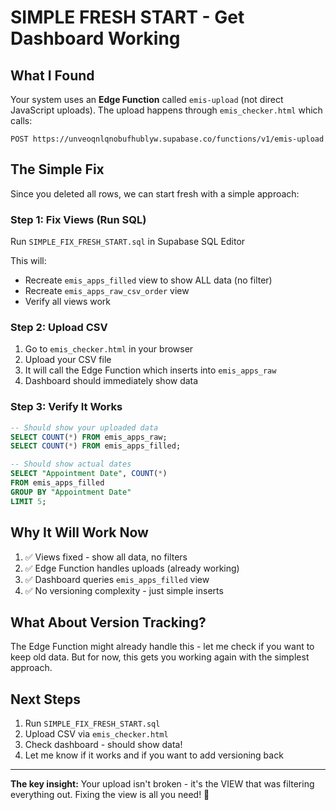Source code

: # SIMPLE FRESH START - Get Dashboard Working

## What I Found

Your system uses an **Edge Function** called `emis-upload` (not direct JavaScript uploads). The upload happens through `emis_checker.html` which calls:
```
POST https://unveoqnlqnobufhublyw.supabase.co/functions/v1/emis-upload
```

## The Simple Fix

Since you deleted all rows, we can start fresh with a simple approach:

### Step 1: Fix Views (Run SQL)
Run `SIMPLE_FIX_FRESH_START.sql` in Supabase SQL Editor

This will:
- Recreate `emis_apps_filled` view to show ALL data (no filter)
- Recreate `emis_apps_raw_csv_order` view
- Verify all views work

### Step 2: Upload CSV
1. Go to `emis_checker.html` in your browser
2. Upload your CSV file
3. It will call the Edge Function which inserts into `emis_apps_raw`
4. Dashboard should immediately show data

### Step 3: Verify It Works
```sql
-- Should show your uploaded data
SELECT COUNT(*) FROM emis_apps_raw;
SELECT COUNT(*) FROM emis_apps_filled;

-- Should show actual dates
SELECT "Appointment Date", COUNT(*) 
FROM emis_apps_filled 
GROUP BY "Appointment Date" 
LIMIT 5;
```

## Why It Will Work Now

1. ✅ Views fixed - show all data, no filters
2. ✅ Edge Function handles uploads (already working)
3. ✅ Dashboard queries `emis_apps_filled` view
4. ✅ No versioning complexity - just simple inserts

## What About Version Tracking?

The Edge Function might already handle this - let me check if you want to keep old data. But for now, this gets you working again with the simplest approach.

## Next Steps

1. Run `SIMPLE_FIX_FRESH_START.sql`
2. Upload CSV via `emis_checker.html`
3. Check dashboard - should show data!
4. Let me know if it works and if you want to add versioning back

---

**The key insight:** Your upload isn't broken - it's the VIEW that was filtering everything out. Fixing the view is all you need! 🎯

PROBLEM DETAILS | Your answer must be the lines above from the one containing "### Step 1: Fix Views (Run SQL)" to the one containing "### Step 2: Upload CSV", both included, restated word for word.

WRITTEN RESPONSE |
### Step 1: Fix Views (Run SQL)
Run `SIMPLE_FIX_FRESH_START.sql` in Supabase SQL Editor

This will:
- Recreate `emis_apps_filled` view to show ALL data (no filter)
- Recreate `emis_apps_raw_csv_order` view
- Verify all views work

### Step 2: Upload CSV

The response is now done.